Trovandosi sul mare, per i titolari dei ristoranti non è difficile rifornirsi di pesce fresco e di frutti di mare, ma se non attira né l’uno né gli altri, in alternativa puoi gustare anche delle ottime pizze.

Dove mangiare ad Aci Trezza: 5 ristoranti da non perdere

  • Osteria dei Marinai: situata al numero 185 di via lungomare dei ciclopi, questa osteria (anche se più che una locanda di pescatori, è un vero e proprio ristorante) si è ritagliata in breve tempo un posto nel cuore dei visitatori e dei locali non solo per i suoi piatti a base di pesce freschissimo, ma anche per i suoi spaghetti alle vongole e per le sue porzioni abbondanti. Prezzi onesti (per quattro piatti principali e due antipasti si pagano all’incirca 90 euro) e staff molto simpatico.
  • A putìa di Colapesce: questa trattoria, che si trova in via Marina 13, propone sì piatti di pesce, ma anche (anzi, forse soprattutto!) tante specialità deliziose provenienti dalla cucina siciliana, come gli immancabili arancini di riso, e, per i più giovani, anche piatti più internazionali, come l’hamburgher con le patatine chips. Da segnarti nella tua agenda se viaggi con un low budget, perché qui si può mangiare bene con meno di 12 euro.
  • Gente di mare: il ristorante ideale, situato in via Dietro la Chiesa 20, per chi vuole scoprire l’autentica cucina siciliana o mangiare come i Malavoglia, i protagonisti del celebre romanzo di Giovanni Verga. I piatti sono belli, il pesce e i frutti di mare non mancano e i prezzi sono giusti (per il menu del giorno si spendono in media 25 euro). Unico neo: il servizio è un po’ lento, quindi recati in questo ristorante “storico” di Aci Trezza solo se dopo non devi fare altro e vuoi goderti una serata tranquilla a tavola.
  • Il Covo Marino: altro ristorante situato in via lungomare dei ciclopi, ma al numero 149, si trova a pochi passi dalla Casa del Nespolo e offre una bella vista sul mare. Propone piatti a base di pesce fresco, cucinati a regola d’arte, piatti di pasta ben conditi e abbondanti e antipasti misti di mare e di terra (gli antipasti, e questa è una chicca che è stata molto apprezzata dai viaggiatori, vengono proposti ad appena 10 euro).
  • Trattoria da Federico: il paradiso per gli amanti del pesce e delle specialità di mare, che si trova al numero 115 di via provinciale. Il ristorante offre molti piatti anche per le persone allergiche al glutine ed è uno dei preferiti dalla gente locale. Servizio rapido e gentile, pesce fresco di giornata in bella mostra sui banconi frigo (e rigorosamente ben conservato in mezzo al ghiaccio), dessert deliziosi e specialità di mare ottime e per niente care…cosa volere di più?

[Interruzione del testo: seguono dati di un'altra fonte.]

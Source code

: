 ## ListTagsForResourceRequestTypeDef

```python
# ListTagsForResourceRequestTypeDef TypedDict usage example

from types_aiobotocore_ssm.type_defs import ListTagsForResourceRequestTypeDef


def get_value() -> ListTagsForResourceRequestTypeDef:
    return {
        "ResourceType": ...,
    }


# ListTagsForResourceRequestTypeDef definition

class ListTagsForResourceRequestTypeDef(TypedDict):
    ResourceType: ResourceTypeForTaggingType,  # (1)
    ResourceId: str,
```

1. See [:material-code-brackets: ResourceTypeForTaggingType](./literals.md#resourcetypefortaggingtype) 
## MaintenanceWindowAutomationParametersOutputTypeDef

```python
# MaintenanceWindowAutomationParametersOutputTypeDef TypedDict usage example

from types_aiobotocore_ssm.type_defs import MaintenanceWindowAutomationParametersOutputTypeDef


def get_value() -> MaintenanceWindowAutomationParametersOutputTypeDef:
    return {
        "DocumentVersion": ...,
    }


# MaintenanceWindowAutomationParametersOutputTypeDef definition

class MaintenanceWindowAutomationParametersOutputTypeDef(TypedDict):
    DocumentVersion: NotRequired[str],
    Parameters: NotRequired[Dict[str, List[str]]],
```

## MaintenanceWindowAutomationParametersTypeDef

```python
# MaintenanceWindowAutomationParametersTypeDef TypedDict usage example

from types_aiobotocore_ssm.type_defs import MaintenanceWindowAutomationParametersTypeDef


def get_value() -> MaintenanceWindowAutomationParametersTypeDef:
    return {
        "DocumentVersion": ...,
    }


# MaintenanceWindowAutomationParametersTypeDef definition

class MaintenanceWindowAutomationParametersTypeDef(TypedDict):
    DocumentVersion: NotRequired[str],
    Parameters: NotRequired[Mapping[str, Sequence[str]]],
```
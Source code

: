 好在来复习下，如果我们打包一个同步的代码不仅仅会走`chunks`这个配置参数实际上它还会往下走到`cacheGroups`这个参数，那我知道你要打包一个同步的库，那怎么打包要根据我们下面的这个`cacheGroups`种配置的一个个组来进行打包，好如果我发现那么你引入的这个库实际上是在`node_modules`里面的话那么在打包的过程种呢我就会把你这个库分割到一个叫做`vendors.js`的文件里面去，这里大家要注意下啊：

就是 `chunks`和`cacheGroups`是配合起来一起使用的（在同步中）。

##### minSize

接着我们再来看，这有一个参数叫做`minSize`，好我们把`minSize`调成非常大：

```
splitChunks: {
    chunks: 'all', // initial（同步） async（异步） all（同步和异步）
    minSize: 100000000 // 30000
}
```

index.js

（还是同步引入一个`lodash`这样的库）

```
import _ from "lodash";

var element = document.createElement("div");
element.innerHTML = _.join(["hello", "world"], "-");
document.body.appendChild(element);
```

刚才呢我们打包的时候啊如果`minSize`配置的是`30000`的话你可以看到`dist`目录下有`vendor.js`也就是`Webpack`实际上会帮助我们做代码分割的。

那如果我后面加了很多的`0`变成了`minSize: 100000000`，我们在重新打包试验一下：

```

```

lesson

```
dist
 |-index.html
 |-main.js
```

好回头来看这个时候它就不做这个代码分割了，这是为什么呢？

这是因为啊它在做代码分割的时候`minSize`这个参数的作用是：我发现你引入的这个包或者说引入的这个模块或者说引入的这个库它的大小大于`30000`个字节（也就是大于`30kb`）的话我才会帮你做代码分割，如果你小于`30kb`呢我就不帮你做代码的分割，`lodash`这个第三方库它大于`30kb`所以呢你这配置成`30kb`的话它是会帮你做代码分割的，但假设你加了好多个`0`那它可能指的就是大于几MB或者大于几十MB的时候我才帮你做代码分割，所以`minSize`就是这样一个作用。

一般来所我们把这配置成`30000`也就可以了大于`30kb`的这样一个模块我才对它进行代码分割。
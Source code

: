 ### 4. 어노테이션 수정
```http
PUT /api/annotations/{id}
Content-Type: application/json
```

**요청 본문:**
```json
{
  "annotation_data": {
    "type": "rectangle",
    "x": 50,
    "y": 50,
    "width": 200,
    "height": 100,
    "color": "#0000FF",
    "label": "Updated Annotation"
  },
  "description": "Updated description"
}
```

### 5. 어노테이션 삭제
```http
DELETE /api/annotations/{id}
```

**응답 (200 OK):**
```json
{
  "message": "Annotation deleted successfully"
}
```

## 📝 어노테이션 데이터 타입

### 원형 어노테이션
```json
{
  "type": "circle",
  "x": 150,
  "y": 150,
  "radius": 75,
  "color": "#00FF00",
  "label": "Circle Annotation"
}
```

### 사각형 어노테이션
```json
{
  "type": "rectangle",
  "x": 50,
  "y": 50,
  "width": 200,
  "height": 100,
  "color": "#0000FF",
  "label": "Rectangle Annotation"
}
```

Cosa vedere nei dintorni di Aci Trezza

  • Isola Lachea: l’isola, distante 400 metri dalla costa, può essere raggiunta in barca o, se sei dotato di ottime braccia e hai voglia di fare un’escursione, anche in canoa o in kayak. Sede di una stazione per gli studio biologici dell’Università degli Studi di Catania, è il punto preferito di tutti gli amanti delle immersioni e dello snorkeling per le sue acque cristalline e per la ricchezza della sua flora e della sua fauna marina.
  • Spiaggia di Aci Trezza: meglio conosciuta con il nome di lido dei ciclopi, questa spiaggia si fa riconoscere per la sua sabbia scura di origine vulcanica e per il mare verde cristallo, che crea un contrasto eccezionale. Da fotografare, di giorno o al tramonto, e da andare almeno una volta per prendere il sole e fare il bagno nelle sue acque (attenzione: ingresso a pagamento!).